• **Task statement**: Apart from the pictures, print the data below exactly as given.

Plain-text document sources
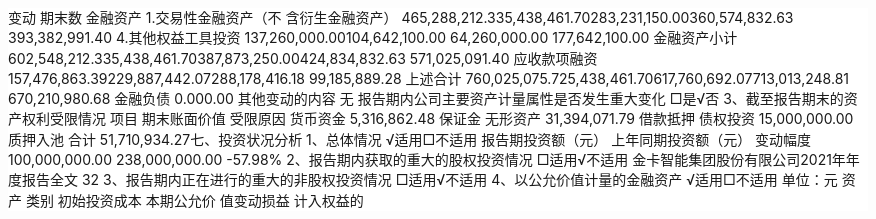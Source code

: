 变动
期末数
金融资产
1.交易性金融资产（不
含衍生金融资产）
465,288,212.335,438,461.70283,231,150.00360,574,832.63
393,382,991.40
4.其他权益工具投资
137,260,000.00104,642,100.00
64,260,000.00
177,642,100.00
金融资产小计
602,548,212.335,438,461.70387,873,250.00424,834,832.63
571,025,091.40
应收款项融资
157,476,863.39229,887,442.07288,178,416.18
99,185,889.28
上述合计
760,025,075.725,438,461.70617,760,692.07713,013,248.81
670,210,980.68
金融负债
0.000.00
其他变动的内容
无
报告期内公司主要资产计量属性是否发生重大变化
□是√否
3、截至报告期末的资产权利受限情况
项目
期末账面价值
受限原因
货币资金
5,316,862.48
保证金
无形资产
31,394,071.79
借款抵押
债权投资
15,000,000.00
质押入池
合计
51,710,934.27七、投资状况分析
1、总体情况
√适用□不适用
报告期投资额（元）
上年同期投资额（元）
变动幅度
100,000,000.00
238,000,000.00
-57.98%
2、报告期内获取的重大的股权投资情况
□适用√不适用
金卡智能集团股份有限公司2021年年度报告全文
32
3、报告期内正在进行的重大的非股权投资情况
□适用√不适用
4、以公允价值计量的金融资产
√适用□不适用
单位：元
资产
类别
初始投资成本
本期公允价
值变动损益
计入权益的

• **Exercise output**:
Source code

: 变动
期末数
金融资产
1.交易性金融资产（不
含衍生金融资产）
465,288,212.335,438,461.70283,231,150.00360,574,832.63
393,382,991.40
4.其他权益工具投资
137,260,000.00104,642,100.00
64,260,000.00
177,642,100.00
金融资产小计
602,548,212.335,438,461.70387,873,250.00424,834,832.63
571,025,091.40
应收款项融资
157,476,863.39229,887,442.07288,178,416.18
99,185,889.28
上述合计
760,025,075.725,438,461.70617,760,692.07713,013,248.81
670,210,980.68
金融负债
0.000.00
其他变动的内容
无
报告期内公司主要资产计量属性是否发生重大变化
□是√否
3、截至报告期末的资产权利受限情况
项目
期末账面价值
受限原因
货币资金
5,316,862.48
保证金
无形资产
31,394,071.79
借款抵押
债权投资
15,000,000.00
质押入池
合计
51,710,934.27七、投资状况分析
1、总体情况
√适用□不适用
报告期投资额（元）
上年同期投资额（元）
变动幅度
100,000,000.00
238,000,000.00
-57.98%
2、报告期内获取的重大的股权投资情况
□适用√不适用
金卡智能集团股份有限公司2021年年度报告全文
32
3、报告期内正在进行的重大的非股权投资情况
□适用√不适用
4、以公允价值计量的金融资产
√适用□不适用
单位：元
资产
类别
初始投资成本
本期公允价
值变动损益
计入权益的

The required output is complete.